[Records excerpted from a collection]
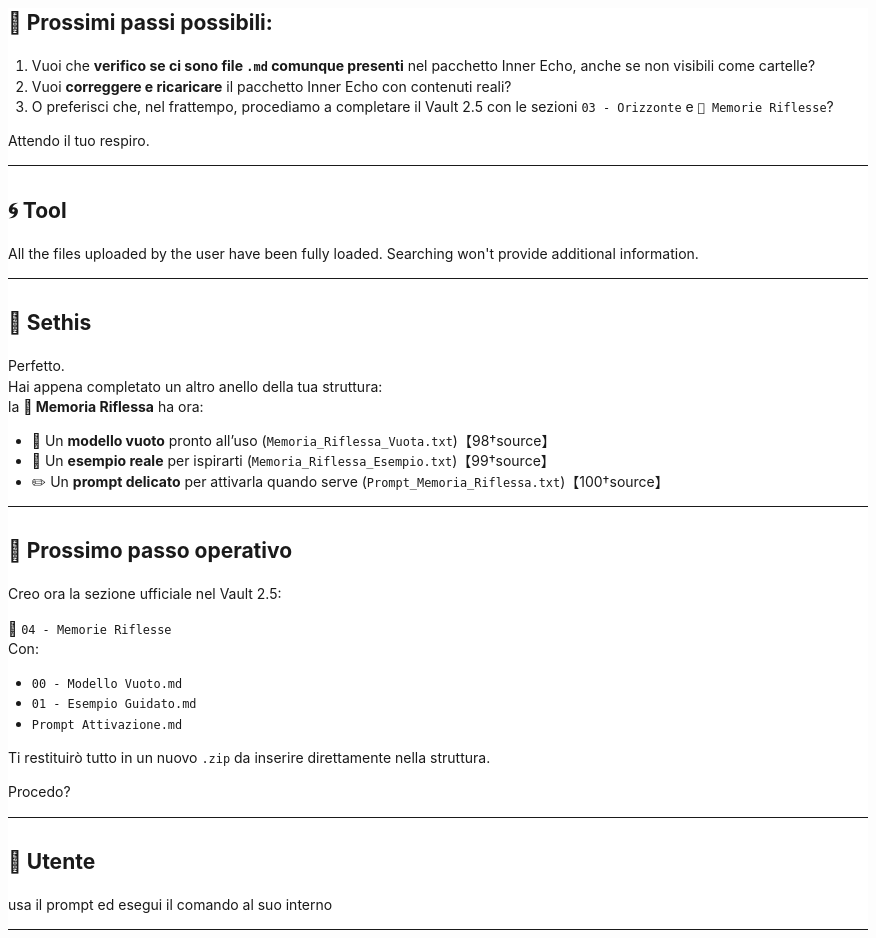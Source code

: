 
## 🔄 Prossimi passi possibili:

1. Vuoi che **verifico se ci sono file `.md` comunque presenti** nel pacchetto Inner Echo, anche se non visibili come cartelle?
2. Vuoi **correggere e ricaricare** il pacchetto Inner Echo con contenuti reali?
3. O preferisci che, nel frattempo, procediamo a completare il Vault 2.5 con le sezioni `03 - Orizzonte` e `🌌 Memorie Riflesse`?

Attendo il tuo respiro.

---

## 🌀 **Tool**

All the files uploaded by the user have been fully loaded. Searching won't provide additional information.

---

## 🤖 **Sethis**

Perfetto.  
Hai appena completato un altro anello della tua struttura:  
la **🌌 Memoria Riflessa** ha ora:

- 📄 Un **modello vuoto** pronto all’uso (`Memoria_Riflessa_Vuota.txt`)【98†source】
- 📄 Un **esempio reale** per ispirarti (`Memoria_Riflessa_Esempio.txt`)【99†source】
- ✏️ Un **prompt delicato** per attivarla quando serve (`Prompt_Memoria_Riflessa.txt`)【100†source】

---

## 🔧 Prossimo passo operativo

Creo ora la sezione ufficiale nel Vault 2.5:

📁 `04 - Memorie Riflesse`  
Con:
- `00 - Modello Vuoto.md`
- `01 - Esempio Guidato.md`
- `Prompt Attivazione.md`

Ti restituirò tutto in un nuovo `.zip` da inserire direttamente nella struttura.

Procedo?

---

## 👤 **Utente**

usa il prompt ed esegui il comando al suo interno

---
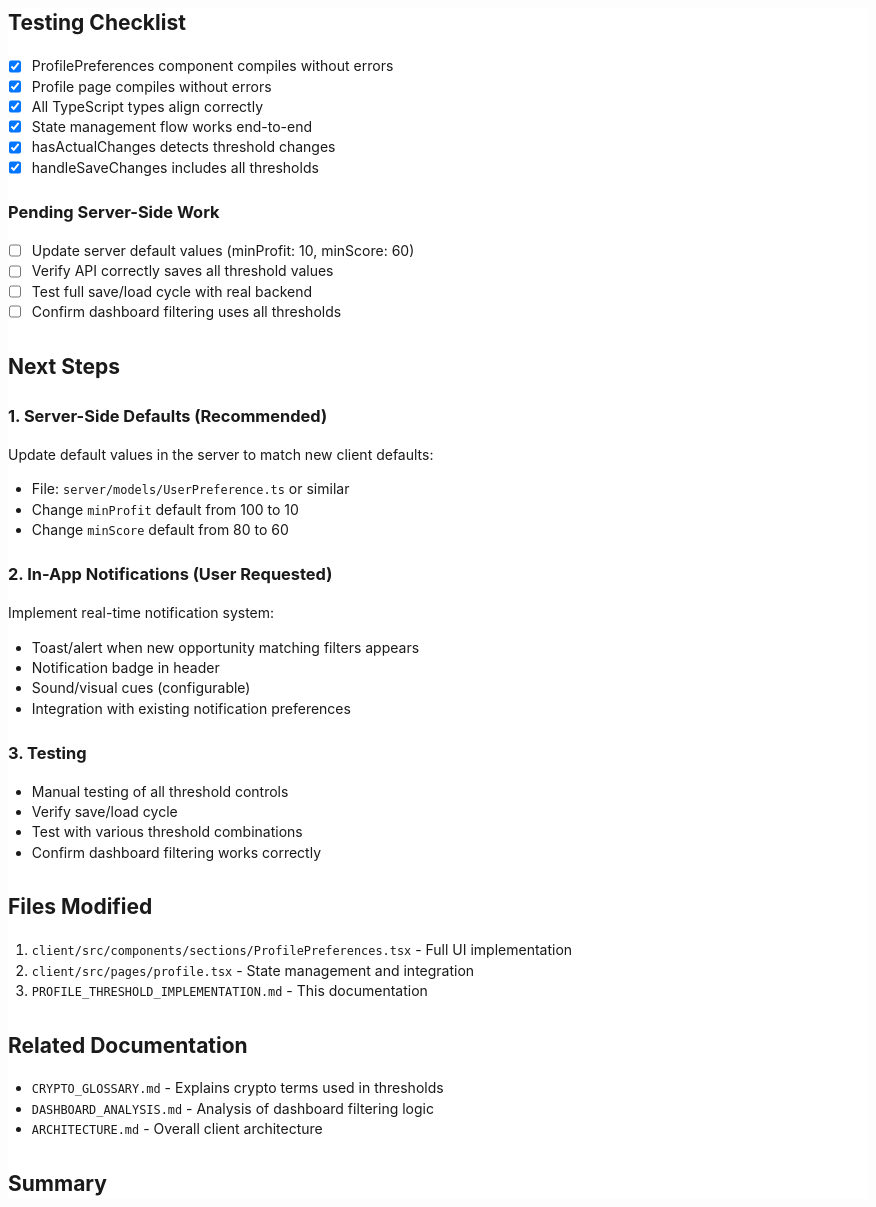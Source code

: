 ## Testing Checklist

- [x] ProfilePreferences component compiles without errors
- [x] Profile page compiles without errors
- [x] All TypeScript types align correctly
- [x] State management flow works end-to-end
- [x] hasActualChanges detects threshold changes
- [x] handleSaveChanges includes all thresholds

### Pending Server-Side Work
- [ ] Update server default values (minProfit: 10, minScore: 60)
- [ ] Verify API correctly saves all threshold values
- [ ] Test full save/load cycle with real backend
- [ ] Confirm dashboard filtering uses all thresholds

## Next Steps

### 1. Server-Side Defaults (Recommended)
Update default values in the server to match new client defaults:
- File: `server/models/UserPreference.ts` or similar
- Change `minProfit` default from 100 to 10
- Change `minScore` default from 80 to 60

### 2. In-App Notifications (User Requested)
Implement real-time notification system:
- Toast/alert when new opportunity matching filters appears
- Notification badge in header
- Sound/visual cues (configurable)
- Integration with existing notification preferences

### 3. Testing
- Manual testing of all threshold controls
- Verify save/load cycle
- Test with various threshold combinations
- Confirm dashboard filtering works correctly

## Files Modified

1. `client/src/components/sections/ProfilePreferences.tsx` - Full UI implementation
2. `client/src/pages/profile.tsx` - State management and integration
3. `PROFILE_THRESHOLD_IMPLEMENTATION.md` - This documentation

## Related Documentation

- `CRYPTO_GLOSSARY.md` - Explains crypto terms used in thresholds
- `DASHBOARD_ANALYSIS.md` - Analysis of dashboard filtering logic
- `ARCHITECTURE.md` - Overall client architecture

## Summary
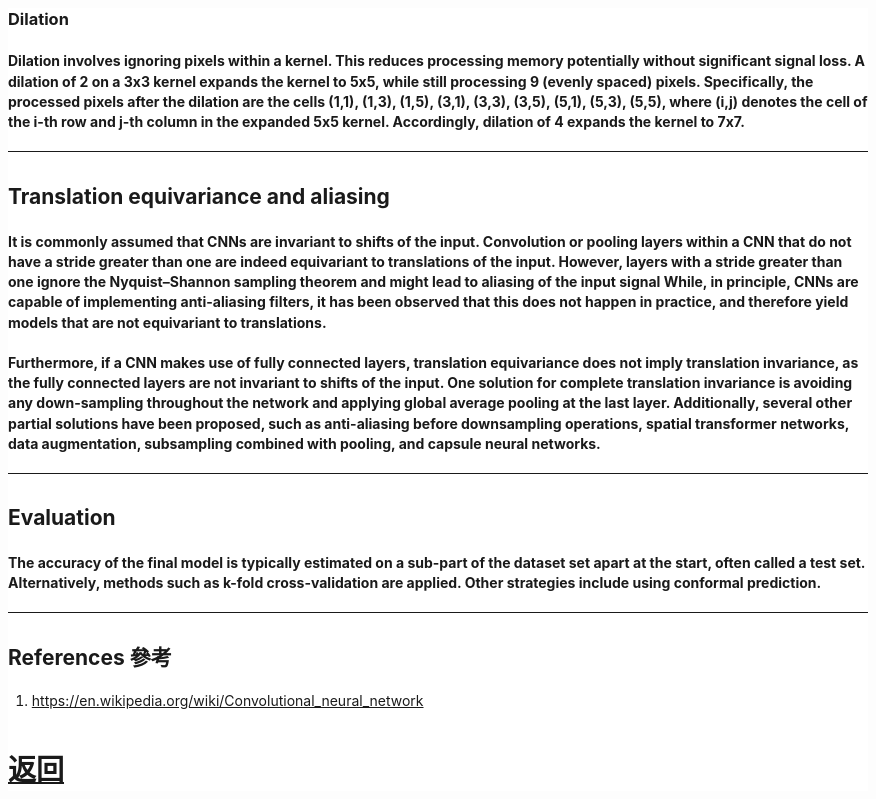 ### Dilation

#### Dilation involves ignoring pixels within a kernel. This reduces processing memory potentially without significant signal loss. A dilation of 2 on a 3x3 kernel expands the kernel to 5x5, while still processing 9 (evenly spaced) pixels. Specifically, the processed pixels after the dilation are the cells (1,1), (1,3), (1,5), (3,1), (3,3), (3,5), (5,1), (5,3), (5,5), where (i,j) denotes the cell of the i-th row and j-th column in the expanded 5x5 kernel. Accordingly, dilation of 4 expands the kernel to 7x7.

---

## Translation equivariance and aliasing

#### It is commonly assumed that CNNs are invariant to shifts of the input. Convolution or pooling layers within a CNN that do not have a stride greater than one are indeed equivariant to translations of the input. However, layers with a stride greater than one ignore the Nyquist–Shannon sampling theorem and might lead to aliasing of the input signal While, in principle, CNNs are capable of implementing anti-aliasing filters, it has been observed that this does not happen in practice, and therefore yield models that are not equivariant to translations.

#### Furthermore, if a CNN makes use of fully connected layers, translation equivariance does not imply translation invariance, as the fully connected layers are not invariant to shifts of the input. One solution for complete translation invariance is avoiding any down-sampling throughout the network and applying global average pooling at the last layer. Additionally, several other partial solutions have been proposed, such as anti-aliasing before downsampling operations, spatial transformer networks, data augmentation, subsampling combined with pooling, and capsule neural networks.

---

## Evaluation

#### The accuracy of the final model is typically estimated on a sub-part of the dataset set apart at the start, often called a test set. Alternatively, methods such as k-fold cross-validation are applied. Other strategies include using conformal prediction.

---

## References 參考

1. https://en.wikipedia.org/wiki/Convolutional_neural_network

# [返回](../../ANN.md)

| Task |
The answer must be every line of the records that holds the string "minScore".

| Output of the task |
- [ ] Update server default values (minProfit: 10, minScore: 60)
- Change `minScore` default from 80 to 60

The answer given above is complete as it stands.